## ASSIGNED TASK:
The full listing, exactly as written and with no images, is the expected output.

## TASK INPUT:
┌──

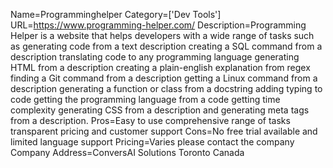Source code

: Name=Programminghelper
Category=['Dev Tools']
URL=https://www.programming-helper.com/
Description=Programming Helper is a website that helps developers with a wide range of tasks such as generating code from a text description creating a SQL command from a description translating code to any programming language generating HTML from a description creating a plain-english explanation from regex finding a Git command from a description getting a Linux command from a description generating a function or class from a docstring adding typing to code getting the programming language from a code getting time complexity generating CSS from a description and generating meta tags from a description.
Pros=Easy to use comprehensive range of tasks transparent pricing and customer support
Cons=No free trial available and limited language support
Pricing=Varies please contact the company
Company Address=ConversAI Solutions Toronto Canada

└──

## TASK ANSWER:
Source code

: Name=Programminghelper
Category=['Dev Tools']
URL=https://www.programming-helper.com/
Description=Programming Helper is a website that helps developers with a wide range of tasks such as generating code from a text description creating a SQL command from a description translating code to any programming language generating HTML from a description creating a plain-english explanation from regex finding a Git command from a description getting a Linux command from a description generating a function or class from a docstring adding typing to code getting the programming language from a code getting time complexity generating CSS from a description and generating meta tags from a description.
Pros=Easy to use comprehensive range of tasks transparent pricing and customer support
Cons=No free trial available and limited language support
Pricing=Varies please contact the company
Company Address=ConversAI Solutions Toronto Canada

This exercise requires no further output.